Inspired, they say, by the largely Sunni uprising in Syria, the group has refused to leave the square, even after clashes with security forces last week ignited days of fighting between Sunnis and minority Alawites in Tripoli. Sectarian tension has worsened during 14 months of Syrian unrest as Syrian refugees and wounded fighters have flooded into the city.

“What happened in Syria — and in Tunisia, Egypt, Yemen — let us smell the beautiful smell of freedom,” Omar Bakri Mohammed, a prominent Salafi leader, said Tuesday, surrounded by supporters in al-Nour Square. Criticizing the Lebanese government for closeness to Assad, he said that the sit-in would encourage authorities to “take us seriously for once in their lives,” darkly hinting that the protesters may in the future want to remove the Lebanese government entirely.
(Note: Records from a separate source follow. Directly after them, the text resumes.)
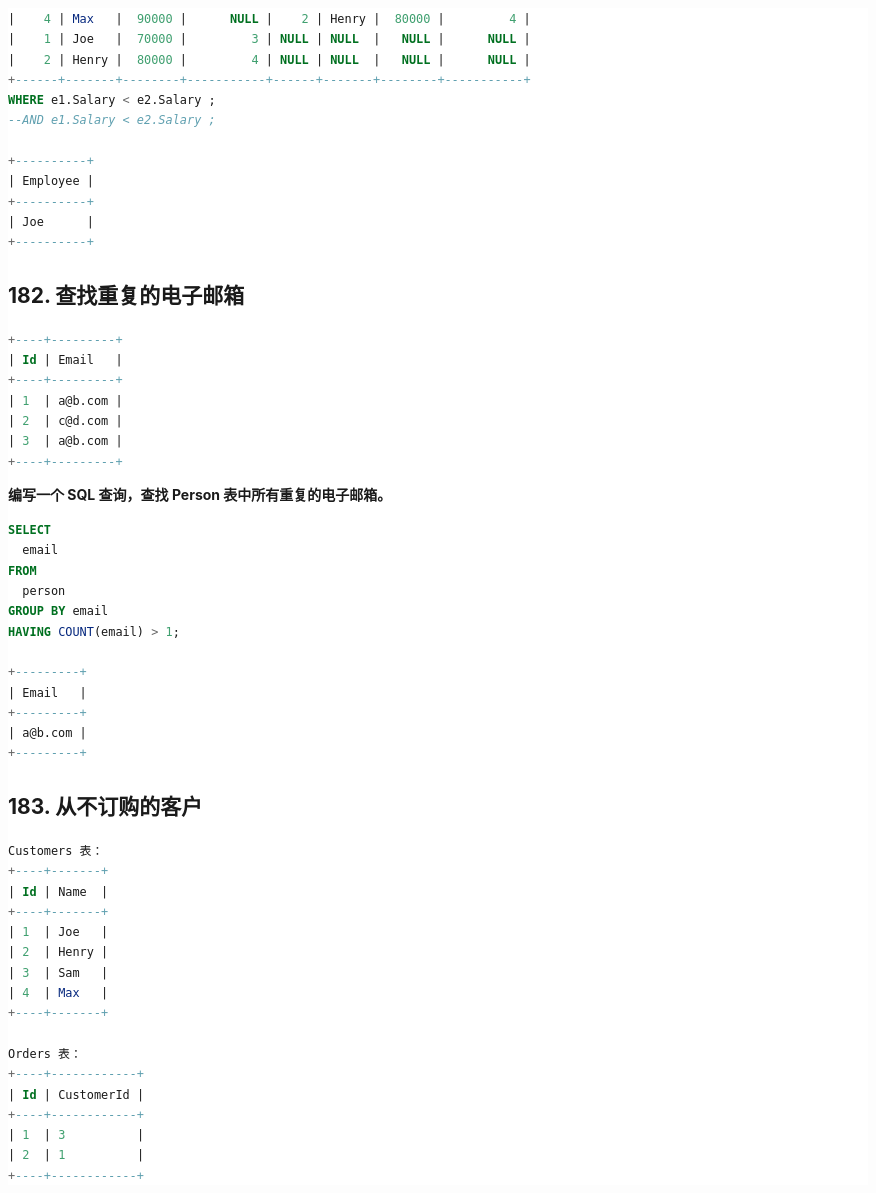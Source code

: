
 ```sql
|    4 | Max   |  90000 |      NULL |    2 | Henry |  80000 |         4 |
|    1 | Joe   |  70000 |         3 | NULL | NULL  |   NULL |      NULL |
|    2 | Henry |  80000 |         4 | NULL | NULL  |   NULL |      NULL |
+------+-------+--------+-----------+------+-------+--------+-----------+
WHERE e1.Salary < e2.Salary ;
--AND e1.Salary < e2.Salary ;

+----------+
| Employee |
+----------+
| Joe      |
+----------+
```

## 182. 查找重复的电子邮箱
```sql
+----+---------+
| Id | Email   |
+----+---------+
| 1  | a@b.com |
| 2  | c@d.com |
| 3  | a@b.com |
+----+---------+
```

**编写一个 SQL 查询，查找 Person 表中所有重复的电子邮箱。**
```sql
SELECT 
  email 
FROM
  person 
GROUP BY email 
HAVING COUNT(email) > 1;

+---------+
| Email   |
+---------+
| a@b.com |
+---------+
```

## 183. 从不订购的客户
```sql
Customers 表：
+----+-------+
| Id | Name  |
+----+-------+
| 1  | Joe   |
| 2  | Henry |
| 3  | Sam   |
| 4  | Max   |
+----+-------+

Orders 表：
+----+------------+
| Id | CustomerId |
+----+------------+
| 1  | 3          |
| 2  | 1          |
+----+------------+
```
Violence in Syria showed no signs of ebbing Tuesday, as a bomb attack struck a convoy of vehicles in Idlib province that were part of a U.N. monitoring mission. No U.N. observers were hurt, but as many as 21 people were killed in the attack, according to activists.

Analysts attribute the surge in assertiveness among Tripoli’s Sunnis to a series of political shifts and security incidents that have left Lebanon’s Sunni society and political groupings marginalized. The Shiite political party and militia Hezbollah, meanwhile, has steadily increased its dominance over the country, which still bears the scars of a sectarian civil war that ended 20 years ago.

From the assassination of Sunni former premier Rafiq al-Hariri in 2005, to a display of force by Hezbollah when it took over part of Beirut in May 2008, to the 2011 fall of the government led by Hariri’s son, Saad, under pressure from a Hezbollah-dominated political bloc, many Sunnis have been left feeling deeply disenfranchised.

“It’s been defeat after defeat,” said Paul Salem of the Carnegie Middle East Center in Beirut. The presence both of unarmed Sunni protesters and armed Sunni fighters on the streets of Tripoli, Salem added, may have been prompted by a confluence of issues including a sense of empowerment after the uprisings in the Arab world as well as anger at the brutal treatment of Sunnis in Syria.

“This is a ratcheting up by the Sunnis of the north as to the level at which they can express a view on the Syrian issue, display their guns openly and defy some of the parts of the government which are Hezbollah-dominated,” Salem said.